Matthias Schoenaerts in The Mustang

"I'm not good with people," Roman Colman grunts in The Mustang, the terrific feature debut from French actress Laure de Clermont-Tonnerre. It's a familiar story, but the humanism and almost primal and poetic majesty with which she tells the tale elevates it to something powerful that lingers long in the memory.

Colman is played by Matthias Schoenaerts, whose dynamism as an actor derives from the push and pull between brutality and tenderness. He's a quietly devastating performer and Colman is one of his finest portrayals. Colman has been incarcerated for 12 years, most of it spent in isolation. Afforded an opportunity to re-enter the prison's general population, he's placed in a program run by the Bureau of Land Management in which wild mustangs are rounded up and sent to prisons to be trained before being sold at public auction. Though initially tasked to shovel horse excrement, he soon finds himself drawn to one "particularly crazed" stallion. Seeing an affinity between the two, the program's director Myles, a grumpy rancher played to perfection by Bruce Dern, decides to give him a try as a trainer and assigns Henry (Jason Mitchell) as his teacher.

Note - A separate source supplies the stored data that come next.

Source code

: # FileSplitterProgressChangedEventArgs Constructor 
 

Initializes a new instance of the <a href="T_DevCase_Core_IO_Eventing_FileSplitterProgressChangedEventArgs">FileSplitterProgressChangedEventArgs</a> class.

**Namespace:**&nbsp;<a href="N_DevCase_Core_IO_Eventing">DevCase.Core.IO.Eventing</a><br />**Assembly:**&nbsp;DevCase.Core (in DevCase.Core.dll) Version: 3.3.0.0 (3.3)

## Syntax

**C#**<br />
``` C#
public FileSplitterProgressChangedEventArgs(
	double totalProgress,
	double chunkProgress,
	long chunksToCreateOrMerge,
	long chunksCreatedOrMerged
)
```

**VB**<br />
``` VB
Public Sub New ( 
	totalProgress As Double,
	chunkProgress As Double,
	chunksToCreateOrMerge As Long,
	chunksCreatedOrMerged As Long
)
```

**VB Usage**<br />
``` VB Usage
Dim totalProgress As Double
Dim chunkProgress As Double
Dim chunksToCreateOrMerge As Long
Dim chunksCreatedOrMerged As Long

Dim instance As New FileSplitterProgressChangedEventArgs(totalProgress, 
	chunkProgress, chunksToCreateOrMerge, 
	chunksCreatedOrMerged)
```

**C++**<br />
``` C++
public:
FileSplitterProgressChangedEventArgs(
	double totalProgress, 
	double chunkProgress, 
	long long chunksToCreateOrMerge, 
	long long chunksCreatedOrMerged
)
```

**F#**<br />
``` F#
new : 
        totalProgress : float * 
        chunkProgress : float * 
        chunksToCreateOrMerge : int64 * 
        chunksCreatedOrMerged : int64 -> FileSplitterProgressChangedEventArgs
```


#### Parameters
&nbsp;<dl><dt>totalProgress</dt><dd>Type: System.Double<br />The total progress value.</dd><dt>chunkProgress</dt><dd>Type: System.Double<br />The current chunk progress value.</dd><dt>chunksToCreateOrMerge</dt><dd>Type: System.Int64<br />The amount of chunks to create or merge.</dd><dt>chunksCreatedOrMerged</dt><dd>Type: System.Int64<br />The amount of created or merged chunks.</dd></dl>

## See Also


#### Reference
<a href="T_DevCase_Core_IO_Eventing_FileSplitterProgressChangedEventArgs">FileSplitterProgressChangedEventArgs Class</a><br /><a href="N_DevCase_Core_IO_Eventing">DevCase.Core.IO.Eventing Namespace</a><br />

The parallels between Colman and his horse, soon christened Marcus, are obvious from the jump but the way in which de Clermont-Tonnerre and Schoenaerts handle its development with care and delicacy is almost startling. Both Colman and Marcus need to control themselves. Colman naturally defaults to violence when feeling frustrated or vulnerable, and his eruption of anger when Marcus doesn't listen to him may be unsurprising but it is shocking nonetheless. Yet that moment is soon followed by one of the most purely exquisite moments, that of a defeated Colman, sitting slumped against an expanse of sky, as Marcus' head enters the frame and nuzzles him. In lesser hands, it might have been a cornball moment but it absolutely captures the heart and soul.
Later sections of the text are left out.